MoreLong description:
Peripheral nerves are biologic wires that convey the desire for motion from brain to muscle, and the experience of touch from skin to brain. When a nerve is cut, the individual fibers, or axons, must regenerate from the site of injury to reconnect with their skin and muscle targets. Nerve regeneration is a process of bewildering complexity that requires the coordinated action of multiple biologic systems. Gene expression within the neuron is altered to support axon growth, regenerating axons must cross the complex environment of the nerve injury and enter pathways that lead to functionally appropriate end organs, Wallerian degeneration clears these pathways of axon debris, and Schwann cells in the distal nerve must produce growth factors to support regeneration. In spite of this complexity, the surgical repair of transected nerve remains a mechanical process that has changed little in the last century, and that restores normal function to only 10% of adults with nerve injuries.
Improving the outcome of nerve repair will require close cooperation between surgeon and scientist.
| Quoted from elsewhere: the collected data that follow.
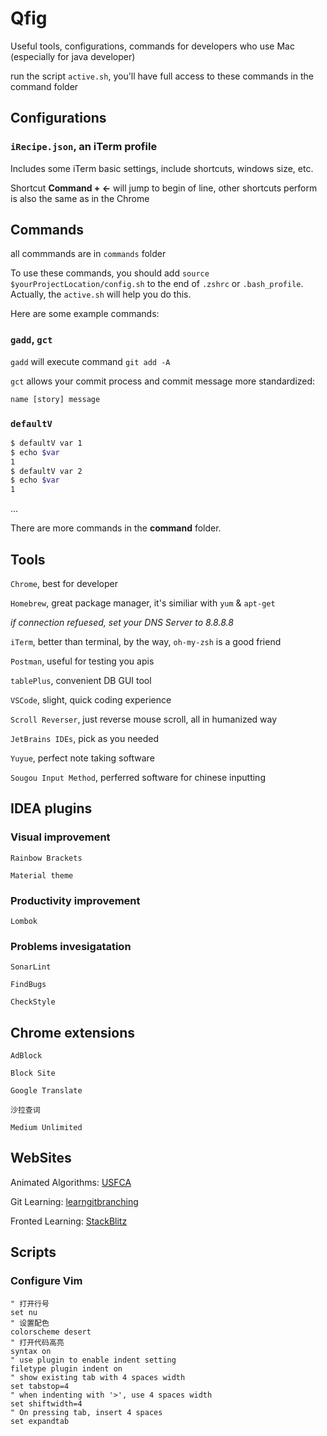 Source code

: # Qfig

Useful tools, configurations, commands for developers who use Mac (especially for java developer)

run the script `active.sh`, you'll have full access to these commands in the command folder

## Configurations

### `iRecipe.json`, an iTerm profile 

Includes some iTerm basic settings, include shortcuts, windows size, etc.

Shortcut ****Command + ←**** will jump to begin of line, other shortcuts perform is also the same as in the Chrome

## Commands

all commmands are in `commands` folder

To use these commands, you should add `source $yourProjectLocation/config.sh` to the end of `.zshrc` or `.bash_profile`. Actually, the `active.sh` will help you do this.

Here are some example commands:

### `gadd`, `gct`

`gadd` will execute command `git add -A`

`gct` allows your commit process and commit message more standardized:

```txt
name [story] message
```

### `defaultV`

```sh
$ defaultV var 1
$ echo $var
1
$ defaultV var 2
$ echo $var
1
```
...

There are more commands in the **command** folder.

## Tools

`Chrome`, best for developer

`Homebrew`, great package manager, it's similiar with `yum` & `apt-get`

*if connection refuesed, set your DNS Server to 8.8.8.8*

`iTerm`, better than terminal, by the way, `oh-my-zsh` is a good friend

`Postman`, useful for testing you apis

`tablePlus`, convenient DB GUI tool

`VSCode`, slight, quick coding experience

`Scroll Reverser`, just reverse mouse scroll, all in humanized way

`JetBrains IDEs`, pick as you needed

`Yuyue`, perfect note taking software

`Sougou Input Method`, perferred software for chinese inputting

## IDEA plugins

### Visual improvement

`Rainbow Brackets`

`Material theme`

### Productivity improvement

`Lombok`

### Problems invesigatation

`SonarLint`

`FindBugs`

`CheckStyle`

## Chrome extensions

`AdBlock`

`Block Site`

`Google Translate`

`沙拉查词`

`Medium Unlimited`

## WebSites

Animated Algorithms: [USFCA](https://www.cs.usfca.edu/~galles/visualization/Algorithms.html)

Git Learning: [learngitbranching](https://learngitbranching.js.org/)

Fronted Learning: [StackBlitz](https://stackblitz.com/)

## Scripts

### Configure Vim

```
" 打开行号
set nu
" 设置配色
colorscheme desert
" 打开代码高亮
syntax on
" use plugin to enable indent setting
filetype plugin indent on
" show existing tab with 4 spaces width
set tabstop=4
" when indenting with '>', use 4 spaces width
set shiftwidth=4
" On pressing tab, insert 4 spaces
set expandtab
```
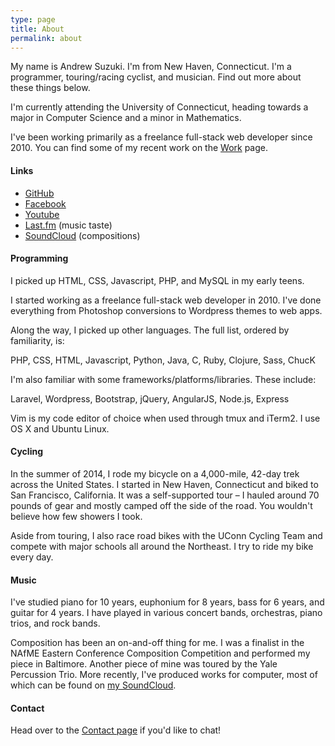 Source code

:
 ```yaml
---
type: page
title: About
permalink: about
---
```


My name is Andrew Suzuki. I'm from New Haven, Connecticut. I'm a programmer, touring/racing cyclist, and musician. Find out more about these things below.

I'm currently attending the University of Connecticut, heading towards a major in Computer Science and a minor in Mathematics.

I've been working primarily as a freelance full-stack web developer since 2010. You can find some of my recent work on the <a href="/work">Work</a> page.

#### Links

* [GitHub](https://github.com/andrewsuzuki)
* [Facebook](https://www.facebook.com/andrew.suzuki)
* [Youtube](https://www.youtube.com/channel/UCPPK6UgKJrFLVuzu-W-zudA)
* [Last.fm](http://www.last.fm/user/SquireSuzuki) (music taste)
* [SoundCloud](https://soundcloud.com/andrewsuzuki) (compositions)

#### Programming

I picked up HTML, CSS, Javascript, PHP, and MySQL in my early teens.

I started working as a freelance full-stack web developer in 2010. I've done everything from Photoshop conversions to Wordpress themes to web apps.

Along the way, I picked up other languages. The full list, ordered by familiarity, is:

PHP, CSS, HTML, Javascript, Python, Java, C, Ruby, Clojure, Sass, ChucK

I'm also familiar with some frameworks/platforms/libraries. These include:

Laravel, Wordpress, Bootstrap, jQuery, AngularJS, Node.js, Express

Vim is my code editor of choice when used through tmux and iTerm2. I use OS X and Ubuntu Linux.

#### Cycling

In the summer of 2014, I rode my bicycle on a 4,000-mile, 42-day trek across the United States. I started in New Haven, Connecticut and biked to San Francisco, California. It was a self-supported tour &ndash; I hauled around 70 pounds of gear and mostly camped off the side of the road. You wouldn't believe how few showers I took.

Aside from touring, I also race road bikes with the UConn Cycling Team and compete with major schools all around the Northeast. I try to ride my bike every day.

#### Music

I've studied piano for 10 years, euphonium for 8 years, bass for 6 years, and guitar for 4 years. I have played in various concert bands, orchestras, piano trios, and rock bands.

Composition has been an on-and-off thing for me. I was a finalist in the NAfME Eastern Conference Composition Competition and performed my piece in Baltimore. Another piece of mine was toured by the Yale Percussion Trio. More recently, I've produced works for computer, most of which can be found on [my SoundCloud](https://soundcloud.com/andrewsuzuki).

#### Contact

Head over to the [Contact page](/contact) if you'd like to chat!
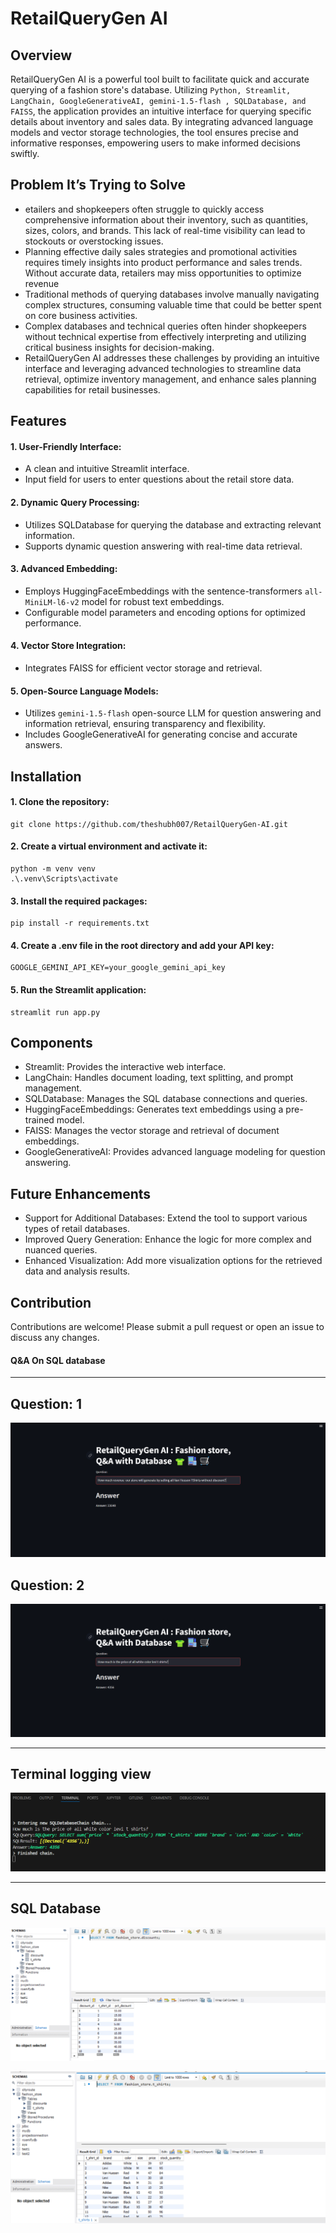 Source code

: 
# RetailQueryGen AI


## Overview
RetailQueryGen AI is a powerful tool built to facilitate quick and accurate querying of a fashion store's database. Utilizing `Python, Streamlit, LangChain, GoogleGenerativeAI, gemini-1.5-flash , SQLDatabase, and FAISS`, the application provides an intuitive interface for querying specific details about inventory and sales data. By integrating advanced language models and vector storage technologies, the tool ensures precise and informative responses, empowering users to make informed decisions swiftly.

## Problem It’s Trying to Solve

 - etailers and shopkeepers often struggle to quickly access comprehensive information about their inventory, such as quantities, sizes, colors, and brands. This lack of real-time visibility can lead to stockouts or overstocking issues.
 - Planning effective daily sales strategies and promotional activities requires timely insights into product performance and sales trends. Without accurate data, retailers may miss opportunities to optimize revenue
 - Traditional methods of querying databases involve manually navigating complex structures, consuming valuable time that could be better spent on core business activities.
 - Complex databases and technical queries often hinder shopkeepers without technical expertise from effectively interpreting and utilizing critical business insights for decision-making.
 - RetailQueryGen AI addresses these challenges by providing an intuitive interface and leveraging advanced technologies to streamline data retrieval, optimize inventory management, and enhance sales planning capabilities for retail businesses.




## Features

#### 1. User-Friendly Interface:
- A clean and intuitive Streamlit interface.
- Input field for users to enter questions about the retail store data.

#### 2. Dynamic Query Processing:
- Utilizes SQLDatabase for querying the database and extracting relevant information.
- Supports dynamic question answering with real-time data retrieval.

#### 3. Advanced Embedding:
- Employs HuggingFaceEmbeddings with the sentence-transformers `all-MiniLM-l6-v2` model for robust text embeddings.
- Configurable model parameters and encoding options for optimized performance.

#### 4. Vector Store Integration:
- Integrates FAISS for efficient vector storage and retrieval.

#### 5. Open-Source Language Models:
- Utilizes `gemini-1.5-flash` open-source LLM for question answering and information retrieval, ensuring transparency and flexibility.
- Includes GoogleGenerativeAI for generating concise and accurate answers.

## Installation

#### 1. Clone the repository:

```
git clone https://github.com/theshubh007/RetailQueryGen-AI.git
```

#### 2. Create a virtual environment and activate it:

```
python -m venv venv
.\.venv\Scripts\activate
```

#### 3. Install the required packages:

```
pip install -r requirements.txt
```

#### 4. Create a .env file in the root directory and add your API key:

```
GOOGLE_GEMINI_API_KEY=your_google_gemini_api_key

```

#### 5. Run the Streamlit application:

```
streamlit run app.py

```







## Components

- Streamlit: Provides the interactive web interface.
- LangChain: Handles document loading, text splitting, and prompt management.
- SQLDatabase: Manages the SQL database connections and queries.
- HuggingFaceEmbeddings: Generates text embeddings using a pre-trained model.
- FAISS: Manages the vector storage and retrieval of document embeddings.
- GoogleGenerativeAI: Provides advanced language modeling for question answering.

## Future Enhancements
- Support for Additional Databases: Extend the tool to support various types of retail databases.
- Improved Query Generation: Enhance the logic for more complex and nuanced queries.
- Enhanced Visualization: Add more visualization options for the retrieved data and analysis results.

## Contribution
Contributions are welcome! Please submit a pull request or open an issue to discuss any changes.

#### Q&A On SQL database
-------------------------------------------------------------------------------------------------------
## Question: 1
![Alt text](DemoPhotos/ss1.png)

## Question: 2
![Alt text](DemoPhotos/ss2.png)

------------------------------------------------------------------------------------------------------

## Terminal logging view
![Alt text](DemoPhotos/ss3.png)

------------------------------------------------------------------------------------------------------

## SQL Database
![Alt text](DemoPhotos/ss4.png)

![Alt text](DemoPhotos/ss5.png)


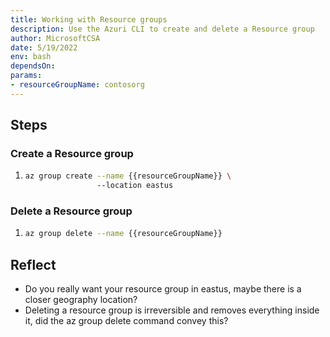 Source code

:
 ```yaml
---
title: Working with Resource groups
description: Use the Azuri CLI to create and delete a Resource group 
author: MicrosoftCSA
date: 5/19/2022
env: bash
dependsOn:
params:
- resourceGroupName: contosorg
---
```


## Steps

### Create a Resource group

1. ```bash
   az group create --name {{resourceGroupName}} \ 
                   --location eastus
   ```

### Delete a Resource group

1. ```bash
   az group delete --name {{resourceGroupName}}
   ```

## Reflect

- Do you really want your resource group in eastus, maybe there is a closer geography location?
- Deleting a resource group is irreversible and removes everything inside it, did the az group delete command convey this?
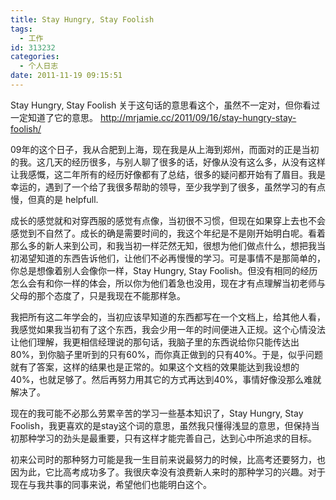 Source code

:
 ```yaml
---
title: Stay Hungry, Stay Foolish
tags:
  - 工作
id: 313232
categories:
  - 个人日志
date: 2011-11-19 09:15:51
---
```


Stay Hungry, Stay Foolish 关于这句话的意思看这个，虽然不一定对，但你看过一定知道了它的意思。 http://mrjamie.cc/2011/09/16/stay-hungry-stay-foolish/

09年的这个日子，我从合肥到上海，现在我是从上海到郑州，而面对的正是当初的我。这几天的经历很多，与别人聊了很多的话，好像从没有这么多，从没有这样让我感慨，这二年所有的经历好像都有了总结，很多的疑问都开始有了眉目。我是幸运的，遇到了一个给了我很多帮助的领导，至少我学到了很多，虽然学习的有点慢，但真的是 helpfull.

成长的感觉就和对穿西服的感觉有点像，当初很不习惯，但现在如果穿上去也不会感觉到不自然了。成长的确是需要时间的，我这个年纪是不是刚开始明白呢。看着那么多的新人来到公司，和我当初一样茫然无知，很想为他们做点什么，想把我当初渴望知道的东西告诉他们，让他们不必再慢慢的学习。可是事情不是那简单的，你总是想像着别人会像你一样，Stay Hungry, Stay Foolish。但没有相同的经历怎么会有和你一样的体会，所以你为他们着急也没用，现在才有点理解当初老师与父母的那个态度了，只是我现在不能那样急。

我把所有这二年学会的，当初应该早知道的东西都写在一个文档上，给其他人看，我感觉如果我当初有了这个东西，我会少用一年的时间便进入正规。这个心情没法让他们理解，我更相信经理说的那句话，我脑子里的东西说给你只能传达出80%，到你脑子里听到的只有60%，而你真正做到的只有40%。于是，似乎问题就有了答案，这样的结果也是正常的。如果这个文档的效果能达到我设想的40%，也就足够了。然后再努力用其它的方式再达到40%，事情好像没那么难就解决了。

现在的我可能不必那么劳累辛苦的学习一些基本知识了，Stay Hungry, Stay Foolish，我更喜欢的是stay这个词的意思，虽然我只懂得浅显的意思，但保持当初那种学习的劲头是最重要，只有这样才能完善自己，达到心中所追求的目标。

初来公司时的那种努力可能是我一生目前来说最努力的时候，比高考还要努力，也因为此，它比高考成功多了。我很庆幸没有浪费新人来时的那种学习的兴趣。对于现在与我共事的同事来说，希望他们也能明白这个。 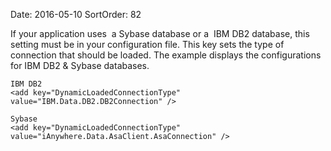 Date: 2016-05-10
SortOrder: 82

If your application uses  a Sybase database or a  IBM DB2 database, this setting must be in your configuration file. This key sets the type of connection that should be loaded. The example displays the configurations for IBM DB2 & Sybase databases.

```
IBM DB2
<add key="DynamicLoadedConnectionType"
value="IBM.Data.DB2.DB2Connection" />
 
Sybase
<add key="DynamicLoadedConnectionType"
value="iAnywhere.Data.AsaClient.AsaConnection" />
```
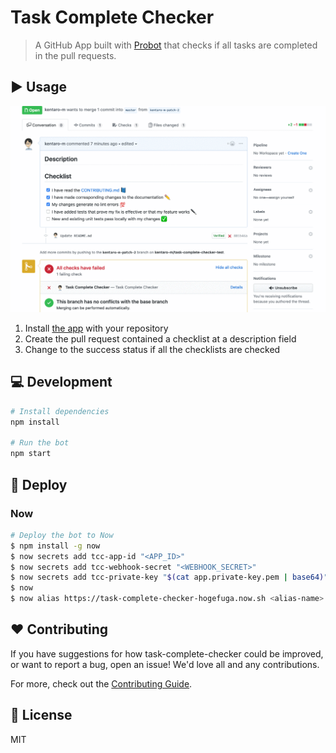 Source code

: # Task Complete Checker

> A GitHub App built with [Probot](https://github.com/probot/probot) that checks if all tasks are completed in the pull requests.

## :arrow_forward: Usage
![](./assets/demo.gif)

1. Install [the app](https://github.com/apps/task-complete-checker) with your repository
2. Create the pull request contained a checklist at a description field
3. Change to the success status if all the checklists are checked 

## :computer: Development

```sh
# Install dependencies
npm install

# Run the bot
npm start
```

## :rocket: Deploy

### Now
```bash
# Deploy the bot to Now
$ npm install -g now
$ now secrets add tcc-app-id "<APP_ID>"
$ now secrets add tcc-webhook-secret "<WEBHOOK_SECRET>"
$ now secrets add tcc-private-key "$(cat app.private-key.pem | base64)"
$ now
$ now alias https://task-complete-checker-hogefuga.now.sh <alias-name>
```

## :heart: Contributing

If you have suggestions for how task-complete-checker could be improved, or want to report a bug, open an issue! We'd love all and any contributions.

For more, check out the [Contributing Guide](CONTRIBUTING.md).

## :memo: License
MIT
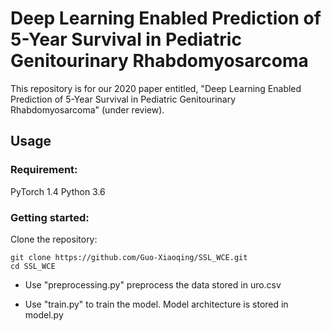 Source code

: # Deep Learning Enabled Prediction of 5-Year Survival in Pediatric Genitourinary Rhabdomyosarcoma

This repository is for our 2020 paper entitled, "Deep Learning Enabled Prediction of 5-Year Survival in Pediatric Genitourinary Rhabdomyosarcoma" (under review).

## Usage

### Requirement:
PyTorch 1.4 
Python 3.6

### Getting started: 

Clone the repository:
```
git clone https://github.com/Guo-Xiaoqing/SSL_WCE.git
cd SSL_WCE 
```

* Use "preprocessing.py" preprocess the data stored in uro.csv 

* Use "train.py" to train the model. Model architecture is stored in model.py
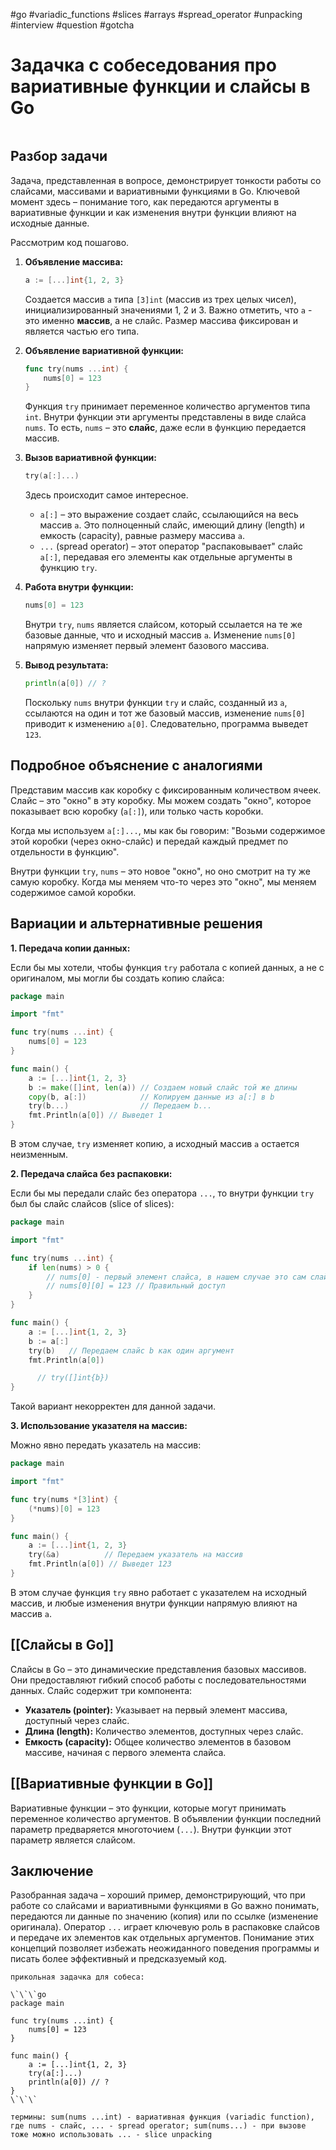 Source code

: #go #variadic_functions #slices #arrays #spread_operator #unpacking #interview #question #gotcha

# Задачка с собеседования про вариативные функции и слайсы в Go

```table-of-contents
```

## Разбор задачи

Задача, представленная в вопросе, демонстрирует тонкости работы со слайсами, массивами и вариативными функциями в Go. Ключевой момент здесь – понимание того, как передаются аргументы в вариативные функции и как изменения внутри функции влияют на исходные данные.

Рассмотрим код пошагово.

1.  **Объявление массива:**
    ```go
    a := [...]int{1, 2, 3}
    ```
    Создается массив `a` типа `[3]int` (массив из трех целых чисел), инициализированный значениями 1, 2 и 3. Важно отметить, что `a` - это именно **массив**, а не слайс. Размер массива фиксирован и является частью его типа.

2.  **Объявление вариативной функции:**
    ```go
    func try(nums ...int) {
    	nums[0] = 123
    }
    ```
    Функция `try` принимает переменное количество аргументов типа `int`. Внутри функции эти аргументы представлены в виде слайса `nums`. То есть, `nums` – это **слайс**, даже если в функцию передается массив.

3.  **Вызов вариативной функции:**
    ```go
    try(a[:]...)
    ```
    Здесь происходит самое интересное.
    *   `a[:]` – это выражение создает слайс, ссылающийся на весь массив `a`. Это полноценный слайс, имеющий длину (length) и емкость (capacity), равные размеру массива `a`.
    *   `...` (spread operator) – этот оператор "распаковывает" слайс `a[:]`, передавая его элементы как отдельные аргументы в функцию `try`.

4.  **Работа внутри функции:**
    ```go
    nums[0] = 123
    ```
    Внутри `try`, `nums` является слайсом, который ссылается на те же базовые данные, что и исходный массив `a`. Изменение `nums[0]` напрямую изменяет первый элемент базового массива.

5.  **Вывод результата:**
    ```go
    println(a[0]) // ?
    ```
    Поскольку `nums` внутри функции `try` и слайс, созданный из `a`, ссылаются на один и тот же базовый массив, изменение `nums[0]` приводит к изменению `a[0]`. Следовательно, программа выведет `123`.

## Подробное объяснение с аналогиями

Представим массив как коробку с фиксированным количеством ячеек. Слайс – это "окно" в эту коробку.  Мы можем создать "окно", которое показывает всю коробку (`a[:]`), или только часть коробки.

Когда мы используем `a[:]...`, мы как бы говорим: "Возьми содержимое этой коробки (через окно-слайс) и передай каждый предмет по отдельности в функцию".

Внутри функции `try`, `nums` – это новое "окно", но оно смотрит на ту же самую коробку. Когда мы меняем что-то через это "окно", мы меняем содержимое самой коробки.

## Вариации и альтернативные решения

**1. Передача копии данных:**

Если бы мы хотели, чтобы функция `try` работала с копией данных, а не с оригиналом, мы могли бы создать копию слайса:

```go
package main

import "fmt"

func try(nums ...int) {
	nums[0] = 123
}

func main() {
	a := [...]int{1, 2, 3}
	b := make([]int, len(a)) // Создаем новый слайс той же длины
	copy(b, a[:])            // Копируем данные из a[:] в b
	try(b...)                // Передаем b...
	fmt.Println(a[0]) // Выведет 1
}
```

В этом случае, `try` изменяет копию, а исходный массив `a` остается неизменным.

**2. Передача слайса без распаковки:**

Если бы мы передали слайс без оператора `...`, то внутри функции `try` был бы слайс слайсов (slice of slices):

```go
package main

import "fmt"

func try(nums ...int) {
	if len(nums) > 0 {
        // nums[0] - первый элемент слайса, в нашем случае это сам слайс
        // nums[0][0] = 123 // Правильный доступ
    }
}

func main() {
	a := [...]int{1, 2, 3}
	b := a[:]
	try(b)   // Передаем слайс b как один аргумент
    fmt.Println(a[0])

      // try([]int{b})
}
```
Такой вариант некорректен для данной задачи.

**3. Использование указателя на массив:**

Можно явно передать указатель на массив:

```go
package main

import "fmt"

func try(nums *[3]int) {
	(*nums)[0] = 123
}

func main() {
	a := [...]int{1, 2, 3}
	try(&a)          // Передаем указатель на массив
	fmt.Println(a[0]) // Выведет 123
}
```

В этом случае функция `try` явно работает с указателем на исходный массив, и любые изменения внутри функции напрямую влияют на массив `a`.

## [[Слайсы в Go]]

Слайсы в Go – это динамические представления базовых массивов. Они предоставляют гибкий способ работы с последовательностями данных. Слайс содержит три компонента:

*   **Указатель (pointer):** Указывает на первый элемент массива, доступный через слайс.
*   **Длина (length):** Количество элементов, доступных через слайс.
*   **Емкость (capacity):** Общее количество элементов в базовом массиве, начиная с первого элемента слайса.

## [[Вариативные функции в Go]]

Вариативные функции – это функции, которые могут принимать переменное количество аргументов.  В объявлении функции последний параметр предваряется многоточием (`...`). Внутри функции этот параметр является слайсом.

## Заключение

Разобранная задача – хороший пример, демонстрирующий, что при работе со слайсами и вариативными функциями в Go важно понимать, передаются ли данные по значению (копия) или по ссылке (изменение оригинала). Оператор `...` играет ключевую роль в распаковке слайсов и передаче их элементов как отдельных аргументов. Понимание этих концепций позволяет избежать неожиданного поведения программы и писать более эффективный и предсказуемый код.

```old
прикольная задачка для собеса:

\`\`\`go
package main

func try(nums ...int) {
	nums[0] = 123
}

func main() {
	a := [...]int{1, 2, 3}
	try(a[:]...)
	println(a[0]) // ?
}
\`\`\`

термины: sum(nums ...int) - вариативная функция (variadic function), где nums - слайс, ... - spread operator; sum(nums...) - при вызове тоже можно использовать ... - slice unpacking

``` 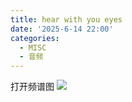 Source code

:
 ```yaml
---
title: hear with you eyes
date: '2025-6-14 22:00'
categories:
  - MISC
  - 音频
---
```

打开频谱图
![](/images/{2D31FA56-C817-4AC6-A587-C9008BA90B74}.png)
Skyrocketing clinical demands on the surgeon and the rapidly increasing sophistication of neuroscience have interacted to form two distinct cultures. Nerve Repair bridges these cultures by providing a translational review of the clinical and basic science relevant to nerve repair. It provides the clinician with an understanding of pertinent research, and the basic scientist with an overview of the clinical manifestations of nerve injury and regeneration. It is also grounded in the history of peripheral nerve surgery and biology so that modern concepts can be understood in the context of their origins.